(Saved data entries)
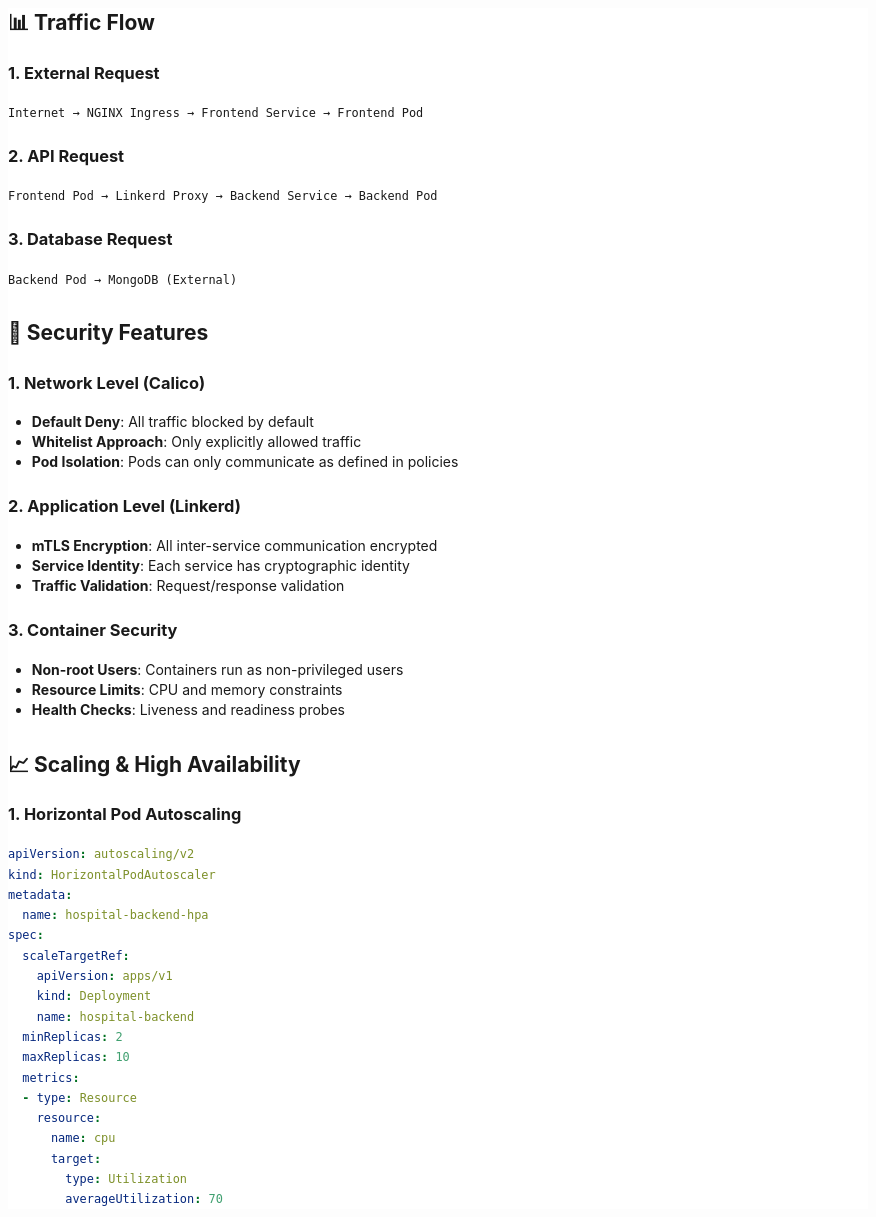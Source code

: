 ## 📊 Traffic Flow

### 1. External Request
```
Internet → NGINX Ingress → Frontend Service → Frontend Pod
```

### 2. API Request
```
Frontend Pod → Linkerd Proxy → Backend Service → Backend Pod
```

### 3. Database Request
```
Backend Pod → MongoDB (External)
```

## 🔐 Security Features

### 1. Network Level (Calico)
- **Default Deny**: All traffic blocked by default
- **Whitelist Approach**: Only explicitly allowed traffic
- **Pod Isolation**: Pods can only communicate as defined in policies

### 2. Application Level (Linkerd)
- **mTLS Encryption**: All inter-service communication encrypted
- **Service Identity**: Each service has cryptographic identity
- **Traffic Validation**: Request/response validation

### 3. Container Security
- **Non-root Users**: Containers run as non-privileged users
- **Resource Limits**: CPU and memory constraints
- **Health Checks**: Liveness and readiness probes

## 📈 Scaling & High Availability

### 1. Horizontal Pod Autoscaling
```yaml
apiVersion: autoscaling/v2
kind: HorizontalPodAutoscaler
metadata:
  name: hospital-backend-hpa
spec:
  scaleTargetRef:
    apiVersion: apps/v1
    kind: Deployment
    name: hospital-backend
  minReplicas: 2
  maxReplicas: 10
  metrics:
  - type: Resource
    resource:
      name: cpu
      target:
        type: Utilization
        averageUtilization: 70
```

> What this task involves
What lines in the data above contain the word "name"? Copy them all.

> Answer area
  name: hospital-backend-hpa
    name: hospital-backend
      name: cpu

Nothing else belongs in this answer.